• **RECORDS PROVIDED**
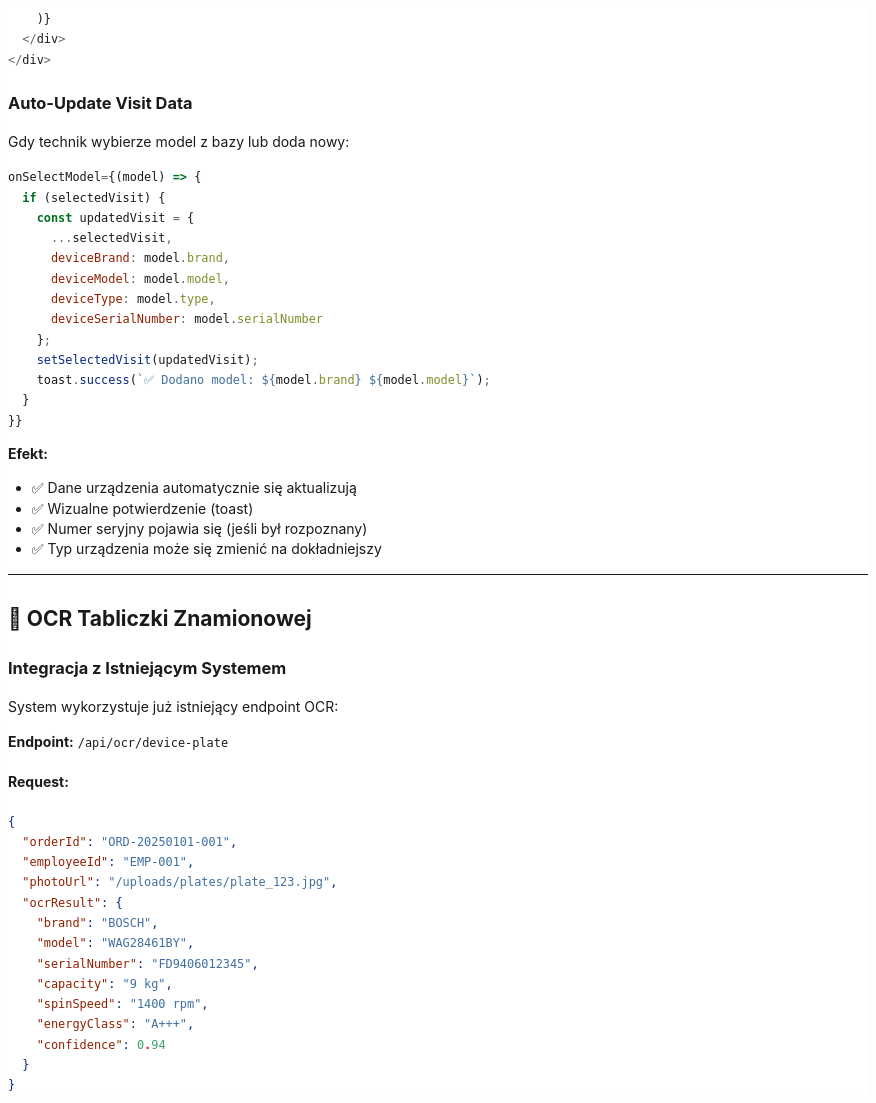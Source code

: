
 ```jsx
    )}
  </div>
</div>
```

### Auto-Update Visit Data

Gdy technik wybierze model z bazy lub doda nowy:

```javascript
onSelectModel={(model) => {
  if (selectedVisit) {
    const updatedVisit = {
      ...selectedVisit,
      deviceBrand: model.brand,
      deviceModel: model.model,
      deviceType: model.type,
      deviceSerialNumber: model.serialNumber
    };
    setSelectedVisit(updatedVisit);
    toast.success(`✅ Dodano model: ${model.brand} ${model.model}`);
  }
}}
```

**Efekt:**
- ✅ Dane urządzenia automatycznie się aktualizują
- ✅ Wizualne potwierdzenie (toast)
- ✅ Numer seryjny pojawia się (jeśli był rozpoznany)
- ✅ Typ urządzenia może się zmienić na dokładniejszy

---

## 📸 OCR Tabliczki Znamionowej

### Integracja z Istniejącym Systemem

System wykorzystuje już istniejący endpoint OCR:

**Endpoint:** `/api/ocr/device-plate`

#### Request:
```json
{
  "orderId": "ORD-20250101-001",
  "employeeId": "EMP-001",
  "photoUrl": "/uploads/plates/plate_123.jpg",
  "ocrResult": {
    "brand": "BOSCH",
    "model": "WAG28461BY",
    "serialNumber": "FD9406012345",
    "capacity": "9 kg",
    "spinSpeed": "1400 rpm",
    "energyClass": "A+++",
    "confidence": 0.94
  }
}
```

* * *

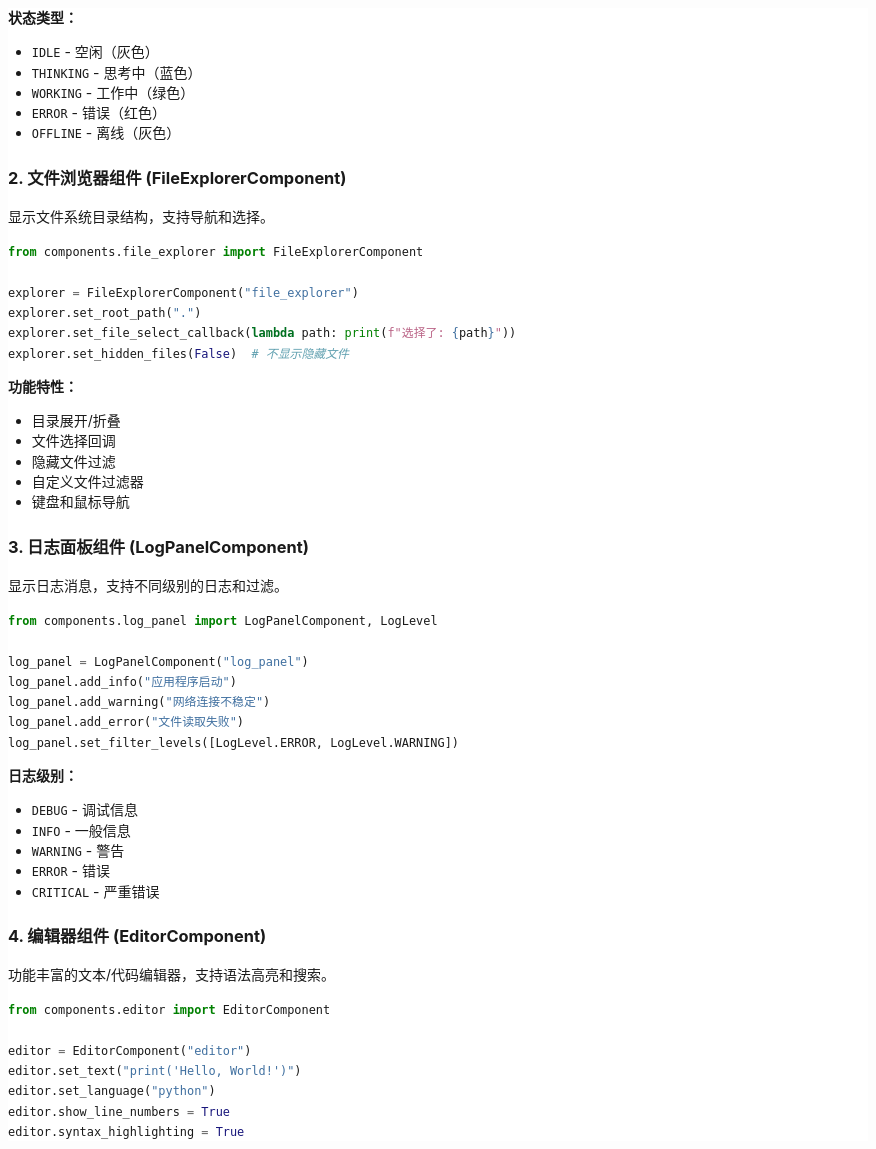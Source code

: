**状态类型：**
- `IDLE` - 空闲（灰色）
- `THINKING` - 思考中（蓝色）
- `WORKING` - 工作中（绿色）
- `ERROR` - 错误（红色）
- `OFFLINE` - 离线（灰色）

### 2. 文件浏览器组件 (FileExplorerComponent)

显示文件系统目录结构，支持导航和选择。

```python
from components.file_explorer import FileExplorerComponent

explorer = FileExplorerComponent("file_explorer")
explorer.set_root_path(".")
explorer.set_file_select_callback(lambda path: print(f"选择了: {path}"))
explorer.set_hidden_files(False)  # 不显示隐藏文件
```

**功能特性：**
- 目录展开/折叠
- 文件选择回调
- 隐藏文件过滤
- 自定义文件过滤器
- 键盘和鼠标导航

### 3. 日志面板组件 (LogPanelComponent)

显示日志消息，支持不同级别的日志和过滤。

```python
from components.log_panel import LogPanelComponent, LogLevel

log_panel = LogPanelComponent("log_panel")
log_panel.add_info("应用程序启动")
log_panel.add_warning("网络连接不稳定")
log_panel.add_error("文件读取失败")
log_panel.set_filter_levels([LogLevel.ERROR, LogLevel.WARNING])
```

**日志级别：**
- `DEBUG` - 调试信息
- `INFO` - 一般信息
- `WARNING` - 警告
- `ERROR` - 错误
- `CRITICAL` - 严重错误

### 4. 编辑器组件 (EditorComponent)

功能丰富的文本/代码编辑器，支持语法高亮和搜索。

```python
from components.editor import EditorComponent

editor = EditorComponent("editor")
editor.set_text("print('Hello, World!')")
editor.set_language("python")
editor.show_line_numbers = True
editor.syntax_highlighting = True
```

• **THE TASK**
Wherever the string "components" occurs in the records above, copy that line.

• **ANSWER SPACE**
from components.file_explorer import FileExplorerComponent
from components.log_panel import LogPanelComponent, LogLevel
from components.editor import EditorComponent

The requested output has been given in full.